(Beginning of Dataset records)

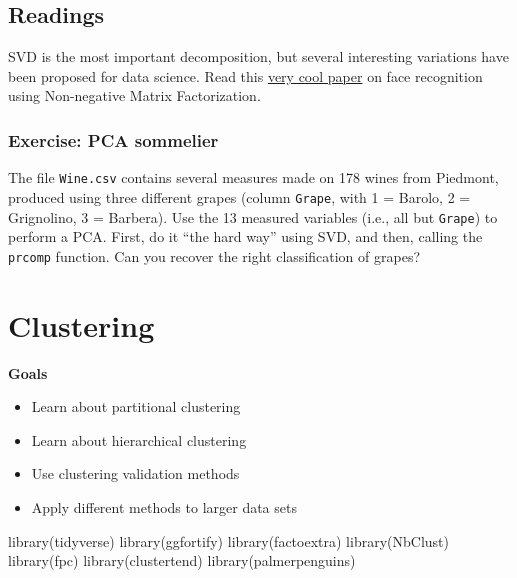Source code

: \documentclass[
  letterpaper,
  DIV=11,
  numbers=noendperiod]{scrreprt}
\newenvironment{Shaded}{\begin{snugshade}}{\end{snugshade}}
\newcommand{\FunctionTok}[1]{\textcolor[rgb]{0.28,0.35,0.67}{#1}}
\newcommand{\NormalTok}[1]{\textcolor[rgb]{0.00,0.23,0.31}{#1}}
\providecommand{\tightlist}{%
  \setlength{\itemsep}{0pt}\setlength{\parskip}{0pt}}\usepackage{longtable,booktabs,array}
\begin{document}
\hypertarget{readings-1}{%
\section{Readings}\label{readings-1}}

SVD is the most important decomposition, but several interesting
variations have been proposed for data science. Read this
\href{http://www.columbia.edu/~jwp2128/Teaching/E4903/papers/nmf_nature.pdf}{very
cool paper} on face recognition using Non-negative Matrix Factorization.

\hypertarget{exercise-pca-sommelier}{%
\subsection{Exercise: PCA sommelier}\label{exercise-pca-sommelier}}

The file \texttt{Wine.csv} contains several measures made on 178 wines
from Piedmont, produced using three different grapes (column
\texttt{Grape}, with 1 = Barolo, 2 = Grignolino, 3 = Barbera). Use the
13 measured variables (i.e., all but \texttt{Grape}) to perform a PCA.
First, do it ``the hard way'' using SVD, and then, calling the
\texttt{prcomp} function. Can you recover the right classification of
grapes?


\hypertarget{clustering}{%
\chapter{Clustering}\label{clustering}}

\textbf{Goals}

\begin{itemize}
\tightlist
\item
  Learn about partitional clustering
\item
  Learn about hierarchical clustering
\item
  Use clustering validation methods
\item
  Apply different methods to larger data sets
\end{itemize}

\begin{Shaded}
\begin{Highlighting}[]
\FunctionTok{library}\NormalTok{(tidyverse) }
\FunctionTok{library}\NormalTok{(ggfortify) }
\FunctionTok{library}\NormalTok{(factoextra) }
\FunctionTok{library}\NormalTok{(NbClust)}
\FunctionTok{library}\NormalTok{(fpc)}
\FunctionTok{library}\NormalTok{(clustertend)}
\FunctionTok{library}\NormalTok{(palmerpenguins)}
\end{Highlighting}
\end{Shaded}
\end{document}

(End of Dataset records)

• **Your task**: Could you write out, exactly, each line of the data above from the one containing "SVD is the most" through the last, including both?

• **Exercise response**:
SVD is the most important decomposition, but several interesting
variations have been proposed for data science. Read this
\href{http://www.columbia.edu/~jwp2128/Teaching/E4903/papers/nmf_nature.pdf}{very
cool paper} on face recognition using Non-negative Matrix Factorization.

\hypertarget{exercise-pca-sommelier}{%
\subsection{Exercise: PCA sommelier}\label{exercise-pca-sommelier}}

The file \texttt{Wine.csv} contains several measures made on 178 wines
from Piedmont, produced using three different grapes (column
\texttt{Grape}, with 1 = Barolo, 2 = Grignolino, 3 = Barbera). Use the
13 measured variables (i.e., all but \texttt{Grape}) to perform a PCA.
First, do it ``the hard way'' using SVD, and then, calling the
\texttt{prcomp} function. Can you recover the right classification of
grapes?


\hypertarget{clustering}{%
\chapter{Clustering}\label{clustering}}

\textbf{Goals}

\begin{itemize}
\tightlist
\item
  Learn about partitional clustering
\item
  Learn about hierarchical clustering
\item
  Use clustering validation methods
\item
  Apply different methods to larger data sets
\end{itemize}

\begin{Shaded}
\begin{Highlighting}[]
\FunctionTok{library}\NormalTok{(tidyverse) }
\FunctionTok{library}\NormalTok{(ggfortify) }
\FunctionTok{library}\NormalTok{(factoextra) }
\FunctionTok{library}\NormalTok{(NbClust)}
\FunctionTok{library}\NormalTok{(fpc)}
\FunctionTok{library}\NormalTok{(clustertend)}
\FunctionTok{library}\NormalTok{(palmerpenguins)}
\end{Highlighting}
\end{Shaded}
\end{document}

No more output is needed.